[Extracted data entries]
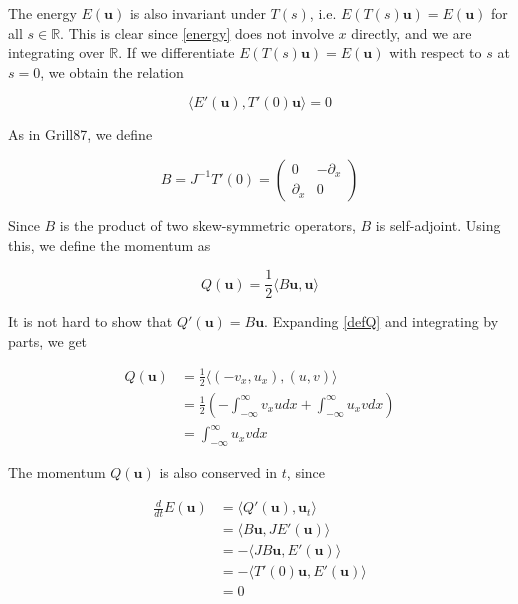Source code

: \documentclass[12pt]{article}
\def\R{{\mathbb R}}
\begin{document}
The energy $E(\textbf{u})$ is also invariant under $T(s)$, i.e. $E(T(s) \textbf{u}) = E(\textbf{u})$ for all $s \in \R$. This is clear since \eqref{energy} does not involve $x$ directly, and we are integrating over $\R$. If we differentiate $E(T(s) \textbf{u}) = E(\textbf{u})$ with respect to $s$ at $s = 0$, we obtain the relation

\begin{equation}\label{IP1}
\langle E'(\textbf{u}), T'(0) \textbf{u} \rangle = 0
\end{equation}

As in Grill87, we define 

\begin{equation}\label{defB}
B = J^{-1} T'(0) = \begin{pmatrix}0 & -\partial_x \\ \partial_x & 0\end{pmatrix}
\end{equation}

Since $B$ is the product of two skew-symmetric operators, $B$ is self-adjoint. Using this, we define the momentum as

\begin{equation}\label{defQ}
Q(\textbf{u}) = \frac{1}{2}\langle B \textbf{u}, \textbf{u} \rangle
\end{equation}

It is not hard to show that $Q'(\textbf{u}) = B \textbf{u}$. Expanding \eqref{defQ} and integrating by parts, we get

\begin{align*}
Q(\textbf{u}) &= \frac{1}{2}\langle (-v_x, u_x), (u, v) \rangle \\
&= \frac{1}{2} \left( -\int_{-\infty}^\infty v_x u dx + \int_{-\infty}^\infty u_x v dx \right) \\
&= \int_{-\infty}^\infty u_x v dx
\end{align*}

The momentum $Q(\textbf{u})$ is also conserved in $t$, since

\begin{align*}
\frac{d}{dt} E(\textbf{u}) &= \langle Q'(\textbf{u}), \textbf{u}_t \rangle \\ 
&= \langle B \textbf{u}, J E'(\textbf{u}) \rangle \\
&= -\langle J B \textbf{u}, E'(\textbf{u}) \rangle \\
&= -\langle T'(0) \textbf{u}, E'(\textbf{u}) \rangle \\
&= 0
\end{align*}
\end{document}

---

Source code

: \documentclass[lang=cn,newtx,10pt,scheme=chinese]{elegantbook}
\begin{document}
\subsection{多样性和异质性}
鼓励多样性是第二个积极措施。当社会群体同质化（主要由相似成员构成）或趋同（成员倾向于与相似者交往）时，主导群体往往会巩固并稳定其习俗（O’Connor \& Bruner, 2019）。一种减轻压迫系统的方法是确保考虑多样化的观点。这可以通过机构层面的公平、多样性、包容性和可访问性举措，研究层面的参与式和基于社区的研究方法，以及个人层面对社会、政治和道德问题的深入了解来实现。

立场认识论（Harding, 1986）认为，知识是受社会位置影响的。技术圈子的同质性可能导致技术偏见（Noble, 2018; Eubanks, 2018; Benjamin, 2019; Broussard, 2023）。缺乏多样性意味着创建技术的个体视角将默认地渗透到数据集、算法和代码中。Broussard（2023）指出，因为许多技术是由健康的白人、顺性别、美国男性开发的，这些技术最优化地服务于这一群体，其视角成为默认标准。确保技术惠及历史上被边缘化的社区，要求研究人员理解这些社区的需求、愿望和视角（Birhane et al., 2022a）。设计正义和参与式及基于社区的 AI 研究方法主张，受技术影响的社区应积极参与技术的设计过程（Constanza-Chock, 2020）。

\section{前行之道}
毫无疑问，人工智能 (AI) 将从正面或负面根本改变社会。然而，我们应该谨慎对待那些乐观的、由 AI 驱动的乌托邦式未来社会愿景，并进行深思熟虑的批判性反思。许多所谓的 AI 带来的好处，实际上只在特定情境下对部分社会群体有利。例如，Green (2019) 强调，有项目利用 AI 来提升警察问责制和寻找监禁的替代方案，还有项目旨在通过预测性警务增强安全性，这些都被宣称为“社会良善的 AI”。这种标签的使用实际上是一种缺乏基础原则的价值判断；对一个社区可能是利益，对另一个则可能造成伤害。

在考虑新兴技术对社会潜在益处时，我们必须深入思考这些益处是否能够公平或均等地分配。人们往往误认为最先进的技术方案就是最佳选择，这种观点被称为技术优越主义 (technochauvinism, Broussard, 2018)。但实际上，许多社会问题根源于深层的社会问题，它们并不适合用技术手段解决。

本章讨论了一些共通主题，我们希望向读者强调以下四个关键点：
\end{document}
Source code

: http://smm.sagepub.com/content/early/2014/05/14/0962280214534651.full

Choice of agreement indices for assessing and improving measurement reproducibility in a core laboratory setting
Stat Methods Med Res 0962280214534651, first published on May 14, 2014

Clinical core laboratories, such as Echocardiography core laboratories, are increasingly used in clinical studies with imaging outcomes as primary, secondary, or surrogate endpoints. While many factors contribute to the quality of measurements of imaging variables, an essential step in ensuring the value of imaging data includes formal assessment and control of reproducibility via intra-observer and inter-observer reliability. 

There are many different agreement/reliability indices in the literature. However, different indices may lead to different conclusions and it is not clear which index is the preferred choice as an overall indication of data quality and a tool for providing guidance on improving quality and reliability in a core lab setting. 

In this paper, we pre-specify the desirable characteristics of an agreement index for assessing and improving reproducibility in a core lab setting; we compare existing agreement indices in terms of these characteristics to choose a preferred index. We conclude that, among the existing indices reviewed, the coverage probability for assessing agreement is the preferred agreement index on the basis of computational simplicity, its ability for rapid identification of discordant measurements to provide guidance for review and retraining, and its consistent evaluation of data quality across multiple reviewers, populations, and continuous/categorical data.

• _REQUIRED WORK_
Tell how many lines in the records above contain "textbf", giving the number and no other words.

• _TASK SOLUTION_
10